### What you are asked to do
Of the material below, only the lines from the line containing "Linkedin Profile : https://www.linkedin.com/in/ayush-kumar-1011/" down to the line containing "Frameworks & Libraries" belong in the answer, written out exactly.
◆ ◆ ◆
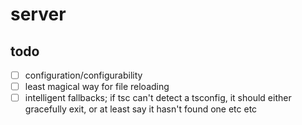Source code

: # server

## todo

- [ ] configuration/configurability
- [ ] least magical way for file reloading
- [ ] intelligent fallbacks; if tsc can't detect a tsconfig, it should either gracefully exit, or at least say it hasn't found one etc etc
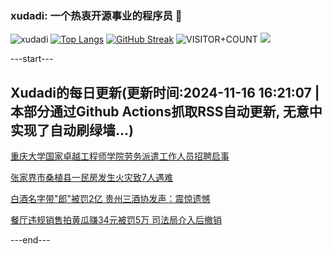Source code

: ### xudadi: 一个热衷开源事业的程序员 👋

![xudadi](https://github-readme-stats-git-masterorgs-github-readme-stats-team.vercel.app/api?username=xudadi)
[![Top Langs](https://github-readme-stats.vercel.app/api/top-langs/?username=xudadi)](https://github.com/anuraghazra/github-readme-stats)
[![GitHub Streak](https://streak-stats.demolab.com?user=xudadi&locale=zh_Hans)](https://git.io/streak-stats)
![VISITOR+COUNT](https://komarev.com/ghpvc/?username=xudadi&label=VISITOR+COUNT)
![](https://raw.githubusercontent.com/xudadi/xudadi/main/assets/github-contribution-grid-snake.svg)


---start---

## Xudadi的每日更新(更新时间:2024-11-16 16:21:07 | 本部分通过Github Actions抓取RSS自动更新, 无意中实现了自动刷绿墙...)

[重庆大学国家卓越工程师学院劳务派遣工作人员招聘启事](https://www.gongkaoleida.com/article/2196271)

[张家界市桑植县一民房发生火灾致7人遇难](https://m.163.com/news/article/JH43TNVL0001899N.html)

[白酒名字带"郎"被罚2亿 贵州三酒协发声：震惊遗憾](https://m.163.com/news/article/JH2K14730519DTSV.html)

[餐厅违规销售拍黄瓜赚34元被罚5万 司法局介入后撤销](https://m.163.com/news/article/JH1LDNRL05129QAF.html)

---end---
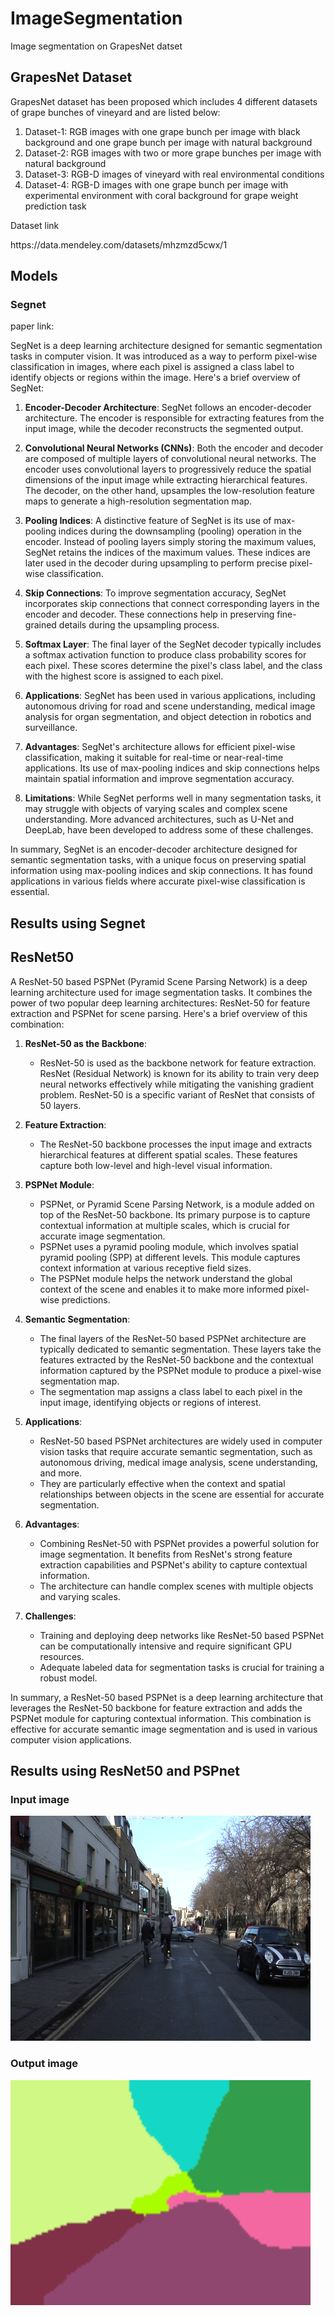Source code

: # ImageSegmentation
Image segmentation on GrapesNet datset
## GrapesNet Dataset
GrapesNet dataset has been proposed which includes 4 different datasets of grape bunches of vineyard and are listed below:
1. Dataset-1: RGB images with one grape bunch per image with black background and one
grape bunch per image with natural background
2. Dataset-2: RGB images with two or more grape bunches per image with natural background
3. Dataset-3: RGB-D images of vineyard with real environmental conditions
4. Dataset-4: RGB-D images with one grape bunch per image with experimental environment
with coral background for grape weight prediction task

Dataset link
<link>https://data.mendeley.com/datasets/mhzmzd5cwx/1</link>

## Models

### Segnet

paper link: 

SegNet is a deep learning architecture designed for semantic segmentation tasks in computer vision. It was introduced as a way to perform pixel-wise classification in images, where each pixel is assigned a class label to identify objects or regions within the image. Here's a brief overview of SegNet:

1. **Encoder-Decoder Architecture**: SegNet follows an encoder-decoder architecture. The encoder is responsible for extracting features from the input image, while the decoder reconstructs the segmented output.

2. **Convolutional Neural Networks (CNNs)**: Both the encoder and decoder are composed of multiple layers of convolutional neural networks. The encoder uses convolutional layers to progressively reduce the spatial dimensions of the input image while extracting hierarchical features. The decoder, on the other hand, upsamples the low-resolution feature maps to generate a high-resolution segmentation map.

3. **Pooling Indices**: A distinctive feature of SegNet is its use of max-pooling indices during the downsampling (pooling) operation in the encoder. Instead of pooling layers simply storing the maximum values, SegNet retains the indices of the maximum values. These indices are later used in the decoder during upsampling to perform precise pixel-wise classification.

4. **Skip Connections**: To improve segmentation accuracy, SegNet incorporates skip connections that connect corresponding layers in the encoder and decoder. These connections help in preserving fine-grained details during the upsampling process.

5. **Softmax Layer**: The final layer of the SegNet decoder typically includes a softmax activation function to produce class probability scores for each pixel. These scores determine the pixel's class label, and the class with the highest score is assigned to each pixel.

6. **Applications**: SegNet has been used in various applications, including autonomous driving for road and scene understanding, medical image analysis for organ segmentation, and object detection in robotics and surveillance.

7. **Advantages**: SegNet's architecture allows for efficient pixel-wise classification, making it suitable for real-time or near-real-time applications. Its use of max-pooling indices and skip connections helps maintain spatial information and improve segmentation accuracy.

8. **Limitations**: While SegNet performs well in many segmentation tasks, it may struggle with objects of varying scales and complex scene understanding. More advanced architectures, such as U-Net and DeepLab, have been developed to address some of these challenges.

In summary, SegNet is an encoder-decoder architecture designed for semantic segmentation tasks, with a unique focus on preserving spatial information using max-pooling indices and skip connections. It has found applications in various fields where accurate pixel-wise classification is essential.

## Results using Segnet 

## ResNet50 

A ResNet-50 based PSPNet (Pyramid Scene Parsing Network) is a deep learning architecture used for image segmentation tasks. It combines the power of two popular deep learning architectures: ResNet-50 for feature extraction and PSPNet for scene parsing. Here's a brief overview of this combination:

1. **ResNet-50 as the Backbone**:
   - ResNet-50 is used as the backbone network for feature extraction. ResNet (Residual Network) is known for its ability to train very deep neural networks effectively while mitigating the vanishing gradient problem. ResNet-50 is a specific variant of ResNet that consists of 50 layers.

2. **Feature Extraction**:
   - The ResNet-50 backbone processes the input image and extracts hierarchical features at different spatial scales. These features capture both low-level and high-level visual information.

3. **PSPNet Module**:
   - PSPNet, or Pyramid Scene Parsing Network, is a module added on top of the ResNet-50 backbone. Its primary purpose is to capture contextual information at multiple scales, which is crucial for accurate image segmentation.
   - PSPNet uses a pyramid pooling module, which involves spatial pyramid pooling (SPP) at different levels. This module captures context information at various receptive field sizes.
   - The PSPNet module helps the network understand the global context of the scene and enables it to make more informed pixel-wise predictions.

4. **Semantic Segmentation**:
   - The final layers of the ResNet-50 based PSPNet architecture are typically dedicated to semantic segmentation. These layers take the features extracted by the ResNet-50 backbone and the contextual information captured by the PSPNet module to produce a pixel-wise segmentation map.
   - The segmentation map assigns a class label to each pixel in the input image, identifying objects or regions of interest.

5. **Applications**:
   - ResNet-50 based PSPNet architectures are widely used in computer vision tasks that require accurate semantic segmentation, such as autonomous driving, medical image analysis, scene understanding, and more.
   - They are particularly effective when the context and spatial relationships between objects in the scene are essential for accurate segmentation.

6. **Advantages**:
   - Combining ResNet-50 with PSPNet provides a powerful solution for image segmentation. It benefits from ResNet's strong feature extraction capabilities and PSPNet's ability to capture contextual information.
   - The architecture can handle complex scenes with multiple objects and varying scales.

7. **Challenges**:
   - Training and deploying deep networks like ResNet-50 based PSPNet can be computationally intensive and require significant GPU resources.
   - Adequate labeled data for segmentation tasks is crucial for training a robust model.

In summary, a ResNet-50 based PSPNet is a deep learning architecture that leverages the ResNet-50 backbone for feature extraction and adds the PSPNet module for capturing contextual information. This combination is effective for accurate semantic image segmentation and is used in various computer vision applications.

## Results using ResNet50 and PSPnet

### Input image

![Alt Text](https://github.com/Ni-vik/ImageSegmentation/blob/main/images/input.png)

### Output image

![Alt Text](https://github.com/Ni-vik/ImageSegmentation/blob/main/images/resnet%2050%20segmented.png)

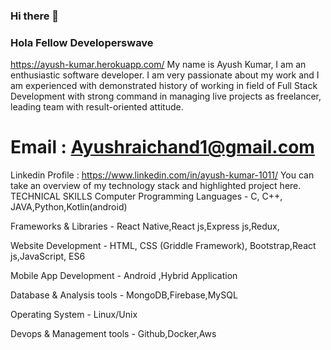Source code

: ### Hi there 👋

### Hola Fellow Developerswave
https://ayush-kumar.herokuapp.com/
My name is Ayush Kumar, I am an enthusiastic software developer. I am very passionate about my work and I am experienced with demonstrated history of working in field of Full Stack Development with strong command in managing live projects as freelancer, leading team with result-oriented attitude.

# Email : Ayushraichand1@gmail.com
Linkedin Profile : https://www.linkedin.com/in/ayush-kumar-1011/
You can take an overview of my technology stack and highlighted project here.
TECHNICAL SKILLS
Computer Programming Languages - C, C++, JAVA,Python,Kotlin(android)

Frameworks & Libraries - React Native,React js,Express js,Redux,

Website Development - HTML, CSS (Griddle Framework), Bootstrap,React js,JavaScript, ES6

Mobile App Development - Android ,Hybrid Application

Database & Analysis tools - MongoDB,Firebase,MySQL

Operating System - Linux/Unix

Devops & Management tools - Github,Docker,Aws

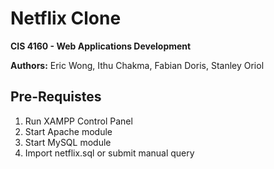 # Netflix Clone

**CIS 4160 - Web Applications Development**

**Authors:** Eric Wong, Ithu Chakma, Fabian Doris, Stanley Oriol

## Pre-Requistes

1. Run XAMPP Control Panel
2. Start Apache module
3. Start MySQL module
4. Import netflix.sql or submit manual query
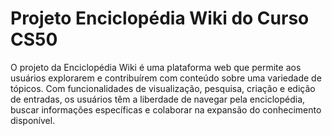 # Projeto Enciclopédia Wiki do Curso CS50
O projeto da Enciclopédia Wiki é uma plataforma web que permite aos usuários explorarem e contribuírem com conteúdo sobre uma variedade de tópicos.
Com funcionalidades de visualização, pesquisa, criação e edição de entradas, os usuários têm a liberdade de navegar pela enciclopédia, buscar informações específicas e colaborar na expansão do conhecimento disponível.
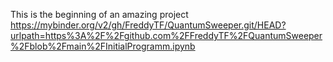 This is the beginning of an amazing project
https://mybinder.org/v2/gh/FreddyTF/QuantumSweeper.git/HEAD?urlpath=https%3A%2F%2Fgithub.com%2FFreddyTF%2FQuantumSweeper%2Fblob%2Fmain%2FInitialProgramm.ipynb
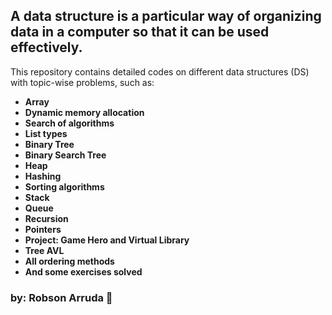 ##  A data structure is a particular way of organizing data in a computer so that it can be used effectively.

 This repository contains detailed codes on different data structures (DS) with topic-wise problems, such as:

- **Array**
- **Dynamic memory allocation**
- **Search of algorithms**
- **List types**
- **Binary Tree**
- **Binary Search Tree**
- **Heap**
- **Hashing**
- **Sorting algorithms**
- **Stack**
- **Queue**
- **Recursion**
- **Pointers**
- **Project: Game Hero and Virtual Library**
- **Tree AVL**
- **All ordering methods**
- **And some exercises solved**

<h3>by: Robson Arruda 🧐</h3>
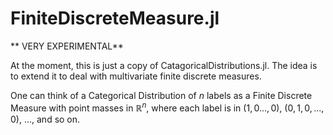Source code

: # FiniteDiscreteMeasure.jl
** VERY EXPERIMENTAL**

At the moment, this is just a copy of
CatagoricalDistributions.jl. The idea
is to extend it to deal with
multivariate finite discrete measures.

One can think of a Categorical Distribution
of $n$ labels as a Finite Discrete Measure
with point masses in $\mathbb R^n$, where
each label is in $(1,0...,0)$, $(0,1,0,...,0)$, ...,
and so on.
◆ ◆ ◆
### Output of the task
Linkedin Profile : https://www.linkedin.com/in/ayush-kumar-1011/
You can take an overview of my technology stack and highlighted project here.
TECHNICAL SKILLS
Computer Programming Languages - C, C++, JAVA,Python,Kotlin(android)

Frameworks & Libraries - React Native,React js,Express js,Redux,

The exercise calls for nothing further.